A third person from Lismore has died in the NSW flood crisis engulfing northern NSW as Greater Sydney braces for a deluge.
“We’ve recovered a third body this morning,” NSW Deputy Premier Paul Toole told reporters on Wednesday.
“That was a male in the CBD of Lismore. That now takes our total deaths to four.
“This is terrible … one life lost is too many.”
The latest fatality comes after the body of a woman in her 80s was found inside a South Lismore house on Tuesday afternoon. She was the second elderly woman to die after being trapped in a flooded home in the area.
Another man who disappeared in floodwaters in Lismore on Sunday is presumed dead, while a man died on the Central Coast on Friday.
“No-one would have predicted we were going to see a 14.4m rainfall event or flooding in that area,” Mr Toole said.

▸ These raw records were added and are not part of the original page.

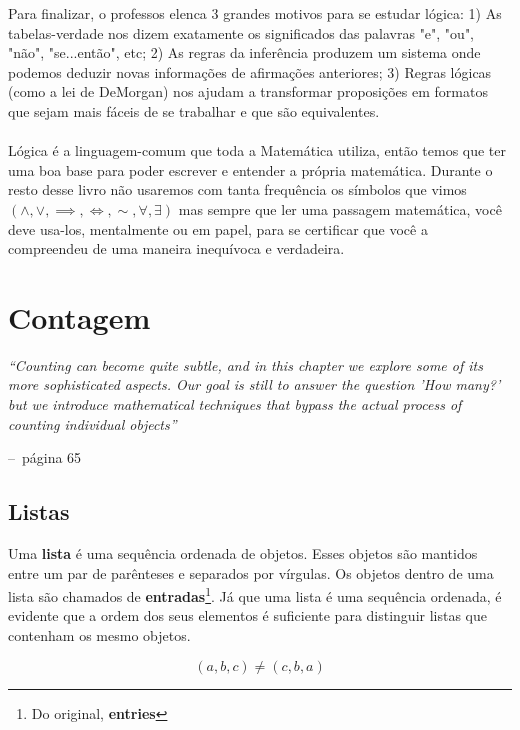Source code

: \documentclass[a4paper,11pt]{book}
\makeatletter
\theoremstyle{definition}
\theoremstyle{break}
\newenvironment{chapquote}[2][2em]
  {\setlength{\@tempdima}{#1}%
   \def\chapquote@author{#2}%
   \parshape 1 \@tempdima \dimexpr\textwidth-2\@tempdima\relax%
   \itshape}
  {\par\normalfont\hfill--\ \chapquote@author\hspace*{\@tempdima}\par\bigskip}
\makeatother
\begin{document}
Para finalizar, o professos elenca 3 grandes motivos para se estudar lógica: 1) As tabelas-verdade nos dizem exatamente os significados das palavras "e", "ou", "não", "se...então", etc; 2) As regras da inferência produzem um sistema onde podemos deduzir novas informações de afirmações anteriores; 3) Regras lógicas (como a lei de DeMorgan) nos ajudam a transformar proposições em formatos que sejam mais fáceis de se trabalhar e que são equivalentes.
\\
\\
Lógica é a linguagem-comum que toda a Matemática utiliza, então temos que ter uma boa base para poder escrever e entender a própria matemática. Durante o resto desse livro não usaremos com tanta frequência os símbolos que vimos $(\land, \lor, \implies, \iff, \sim, \forall, \exists)$ mas sempre que ler uma passagem matemática, você deve usa-los, mentalmente ou em papel, para se certificar que você a compreendeu de uma maneira inequívoca e verdadeira.

\chapter{Contagem}


\begin{chapquote}{página 65}
	``Counting can become quite subtle, and in this chapter we explore some of its more sophisticated aspects. Our goal is still to answer the question 'How many?' but we introduce mathematical techniques that bypass the actual process of counting individual objects''
\end{chapquote}

\section{Listas}

Uma \textbf{lista} é uma sequência ordenada de objetos. Esses objetos são mantidos entre um par de parênteses e separados por vírgulas. Os objetos dentro de uma lista são chamados de \textbf{entradas}\footnote{Do original, \textbf{entries}}. Já que uma lista é uma sequência ordenada, é evidente que a ordem dos seus elementos é suficiente para distinguir listas que contenham os mesmo objetos.

$$ (a,b,c) \neq (c,b,a) $$
\end{document}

Greater Sydney is also bracing for potential “life-threatening” flash flooding.
The torrential rain forecast for Sydney and surrounding areas – as much as 200mm – will hit late on Wednesday and early Thursday, the Bureau of Meteorology said.

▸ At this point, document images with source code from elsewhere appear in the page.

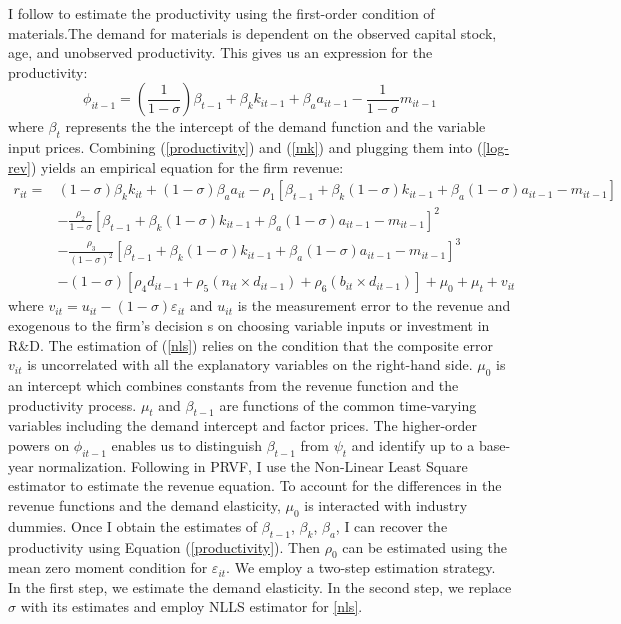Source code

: \documentclass[English]{article}
\begin{document}
I follow \citet{Doraszelski2013} to estimate the productivity using the first-order condition of materials.The demand for materials is dependent on the observed capital stock, age, and unobserved productivity. This gives us an expression for the productivity:
\begin{equation}
\phi_{it-1}=\left(\frac{1}{1-\sigma}\right)\beta_{t-1}+\beta_{k}k_{it-1}+\beta_{a}a_{it-1}-\frac{1}{1-\sigma}m_{it-1}\label{productivity}
\end{equation}
where $\beta_{t}$ represents the the intercept of the demand function
and the variable input prices. Combining (\ref{productivity}) and (\ref{mk}) and plugging them into (\ref{log-rev}) yields an empirical equation for
the firm revenue:
\begin{align} \label{nls}
r_{it}=& \left(1-\sigma\right)\beta_{k}k_{it}+\left(1-\sigma\right)\beta_{a}a_{it}-\rho_{1}\left[\beta_{t-1}+\beta_{k}\left(1-\sigma\right)k_{it-1}+\beta_{a}\left(1-\sigma\right)a_{it-1}-m_{it-1}\right] \\
 & -\frac{\rho_{2}}{1-\sigma}\left[\beta_{t-1}+\beta_{k}\left(1-\sigma\right)k_{it-1}+\beta_{a}\left(1-\sigma\right)a_{it-1}-m_{it-1}\right]^{2} \nonumber \\
 & -\frac{\rho_{3}}{\left(1-\sigma\right)^{2}}\left[\beta_{t-1}+\beta_{k}\left(1-\sigma\right)k_{it-1}+\beta_{a}\left(1-\sigma\right)a_{it-1}-m_{it-1}\right]^{3} \nonumber \\
 & -\left(1-\sigma\right)\left[\rho_{4}d_{it-1}+\rho_{5}\left( n_{it}\times d_{it-1}\right)+\rho_{6}\left( b_{it} \times d_{it-1}\right)\right]+ \mu_{0}+\mu_{t}+v_{it} \nonumber 
\end{align}
where $v_{it}=u_{it}-\left(1-\sigma\right)\varepsilon_{it}$ and 
$u_{it}$ is the measurement error to the revenue and exogenous to
the firm's decision s on choosing variable inputs or investment in
R\&D. The estimation of (\ref{nls}) relies on the condition that
the composite error $v_{it}$ is uncorrelated with all the explanatory
variables on the right-hand side. $\mu_{0}$ is an intercept which
combines constants from the revenue function and the productivity
process. $\mu_{t}$ and $\beta_{t-1}$ are functions of the common
time-varying variables including the demand intercept and factor prices. The higher-order powers on $\phi_{it-1}$ enables us to distinguish
$\beta_{t-1}$ from $\psi_{t}$ and identify up to a base-year normalization. Following in PRVF, I use the Non-Linear Least Square estimator to estimate
the revenue equation. To account for the differences in the revenue functions
and the demand elasticity, $\mu_{0}$ is interacted with industry
dummies. Once I obtain the estimates
of $\beta_{t-1}$, $\beta_{k}$, $\beta_{a}$, I can recover the productivity
using Equation (\ref{productivity}). Then $\rho_{0}$ can be estimated
using the mean zero moment condition for $\varepsilon_{it}$. We employ a two-step estimation strategy. In the first step, we estimate the demand elasticity. In the second step, we replace $\sigma$ with its estimates and employ NLLS estimator for \ref{nls}.
\end{document}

“In the Sydney area we have minor to major flood warnings current for the Hawkesbury-Nepean and we could see minor flooding develop as far eastward as the Penrith area which will continue to develop as the rain continues to fall,” the BOM’s Dean Narramore said on Wednesday.
The heavy rainfall will also affect Newcastle, the Blue Mountains and Wollongong.
NSW SES is advising residents within parts of Chipping Norton in southwest Sydney to evacuate in the next few hours.
“We still have a large number of helicopters up north that are helping … around the Ballina area particularly. And we have troops on the ground as well to help,” said SES Commissioner Carlene York.
“We are actively door knocking.”
Warragamba Dam is overflowing, with Water NSW warning it may continue for up to two weeks, threatening thousands of homes in the Hawkesbury and Nepean area.
The SES received more than 2200 calls for help overnight on Tuesday and undertook 300 flood rescues in the northern area of the state which has been inundated with record floods centred on Lismore.
The Red Cross on Wednesday confirmed to AAP that 894 enquiries had been made in NSW alone by family members looking for their loved ones, with 25 matches secured.
Meanwhile, federal Services Minister Linda Reynolds said 90,000 claims for disaster relief payments were submitted on Tuesday.
There are several flood warnings for the Greater Sydney area, including the Upper Nepean at Menangle, the Hawkesbury River at Richmond and Windsor, the Colo River at Upper Colo and the Georges River.
The communities in the path of the floods are the same ones devastated by floods just a year ago.
Thousands of people spent the night frantically sandbagging their homes and businesses.
People in low-lying areas around Windsor and Pitt Town, northwest of Sydney, have also been told to prepare to evacuate.
The slow-moving weather system arrived in Sydney late on Tuesday, dumping rain over parts of the Hunter and Metropolitan, Illawarra, South Coast and parts of Central Tablelands and Southern Tablelands.
Meanwhile, Emergency Services Minister Steph Cooke says it’s too early to know exactly how many homes in western Sydney could be impacted by the overflowing Warragamba Dam.
“We know there’s 130,000 residents in and around that area. It depends on exactly where the rain drops and how much it drops, so we are on high alert,” she told the Seven Network.
While the rain has eased in the Northern Rivers region, the crisis is ongoing with some 35,000 people ordered to evacuate.